As for binary library files, run the following command to check the versions of the library files and whether the affected versions have been used.

strings driver name | grep -e "[0-9]\{1,3\}\.[0-9]\{1,3\}\.[0-9]\{1,3\}\.[0-9]\{1,3\}"

Establish a security assessment process for the introduction of third-party databases.

3.2 Device Users

Prohibit IP_IN_IP access to IoT devices, which is similar to data access through a VPN.

If the protection device in use supports customization of rules, add the following rule:

#IP-in-IP tunnel with fragments
alert ip any any -> any any (msg:"VU#257161:CVE-2020-11896 Fragments inside IP-in-IP tunnel"; ip_proto:4; fragbits:M; rev:1;)

Upgrade to the latest versions as soon as they are available on device vendors’ websites.

Restrict access privileges and scope of IoT devices.

3.3 Security Vendors

Add the following rule to protection products and associate it with device assets (whether IoT devices or not) to reduce false positives.

#IP-in-IP tunnel with fragments
alert ip any any -> any any (msg:"VU#257161:CVE-2020-11896 Fragments inside IP-in-IP tunnel"; ip_proto:4; fragbits:M; rev:1;)

Detection Devices

At present, the following vendors are found to be affected by this vulnerability:

  • Aruba Networks
  • Baxter US
  • B. Braun
  • CareStream
  • Caterpillar
  • Cisco
  • Digi International
  • Green Hills Software
  • Hewlett Packard Enterprise
  • HP Inc.
  • Rockwell Automation
  • Schneider Electric
  • Teradici
  • Treck
  • Xerox
  • Zuken Elmic

Specific device models need to be further confirmed.

4. Product Solution

4.1 NTI Intelligence Association

NSFOCUS Threat Intelligence center (NTI) collected detailed information of the vulnerability immediately, including the cause of the vulnerability, affected product versions, and solution.

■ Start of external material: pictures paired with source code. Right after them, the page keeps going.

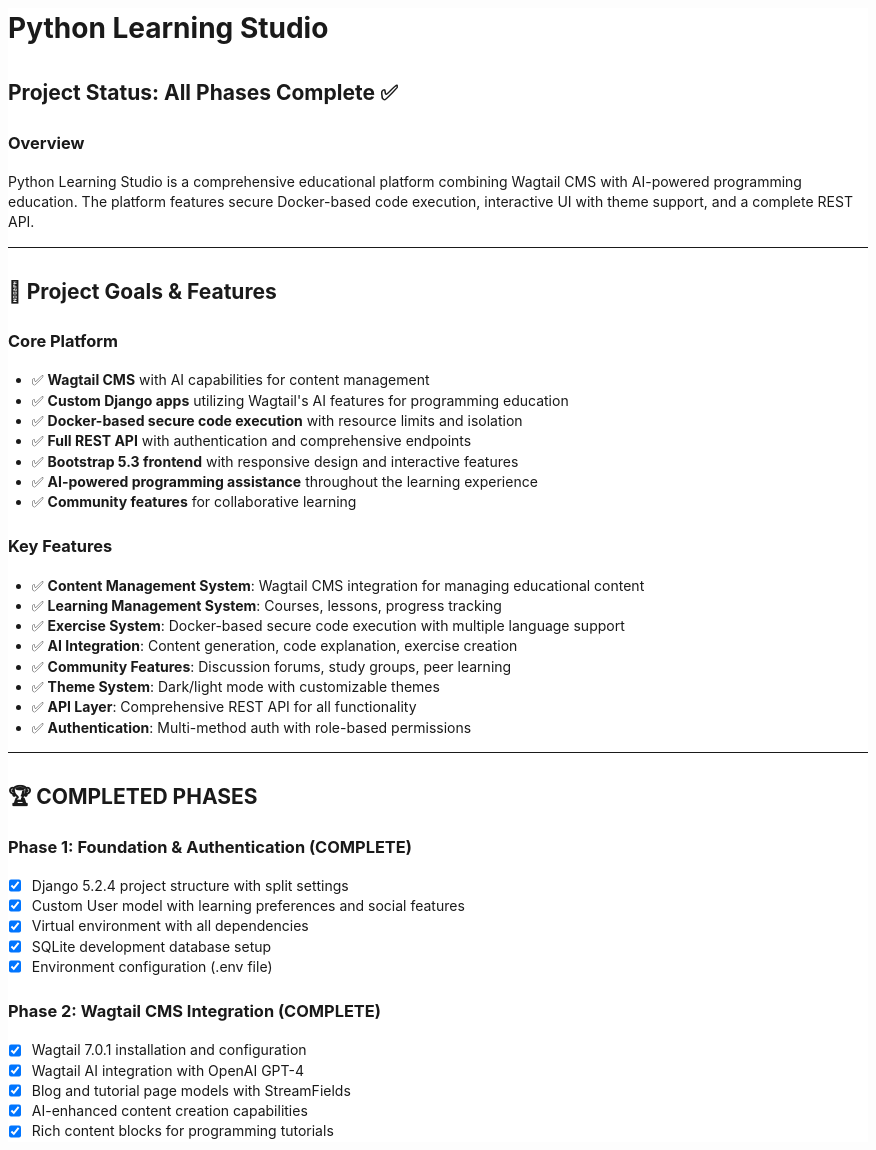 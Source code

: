 # Python Learning Studio

## Project Status: All Phases Complete ✅

### Overview
Python Learning Studio is a comprehensive educational platform combining Wagtail CMS with AI-powered programming education. The platform features secure Docker-based code execution, interactive UI with theme support, and a complete REST API.

---

## 🚀 Project Goals & Features

### Core Platform
- ✅ **Wagtail CMS** with AI capabilities for content management
- ✅ **Custom Django apps** utilizing Wagtail's AI features for programming education
- ✅ **Docker-based secure code execution** with resource limits and isolation
- ✅ **Full REST API** with authentication and comprehensive endpoints
- ✅ **Bootstrap 5.3 frontend** with responsive design and interactive features
- ✅ **AI-powered programming assistance** throughout the learning experience
- ✅ **Community features** for collaborative learning

### Key Features
- ✅ **Content Management System**: Wagtail CMS integration for managing educational content
- ✅ **Learning Management System**: Courses, lessons, progress tracking
- ✅ **Exercise System**: Docker-based secure code execution with multiple language support
- ✅ **AI Integration**: Content generation, code explanation, exercise creation
- ✅ **Community Features**: Discussion forums, study groups, peer learning
- ✅ **Theme System**: Dark/light mode with customizable themes
- ✅ **API Layer**: Comprehensive REST API for all functionality
- ✅ **Authentication**: Multi-method auth with role-based permissions

---

## 🏆 COMPLETED PHASES

### Phase 1: Foundation & Authentication (COMPLETE)
- [x] Django 5.2.4 project structure with split settings
- [x] Custom User model with learning preferences and social features  
- [x] Virtual environment with all dependencies
- [x] SQLite development database setup
- [x] Environment configuration (.env file)

### Phase 2: Wagtail CMS Integration (COMPLETE)
- [x] Wagtail 7.0.1 installation and configuration
- [x] Wagtail AI integration with OpenAI GPT-4
- [x] Blog and tutorial page models with StreamFields
- [x] AI-enhanced content creation capabilities
- [x] Rich content blocks for programming tutorials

The vulnerability CPE field contains machine-readable fields concerning the affected products and can be used by users to associate with the local asset management library to identify whether there exist affected devices.

4.2 IoT Access Gateway

NSFOCUS IoT Access Gateway can actively detect IoT devices to form an IoT device asset library land create attackers’ profiles by means of traffic analysis.

After being updated to include Treck vulnerability signatures, the device can actively detect IoT devices using the Treck TCP/IP stack and generate alerts to these devices.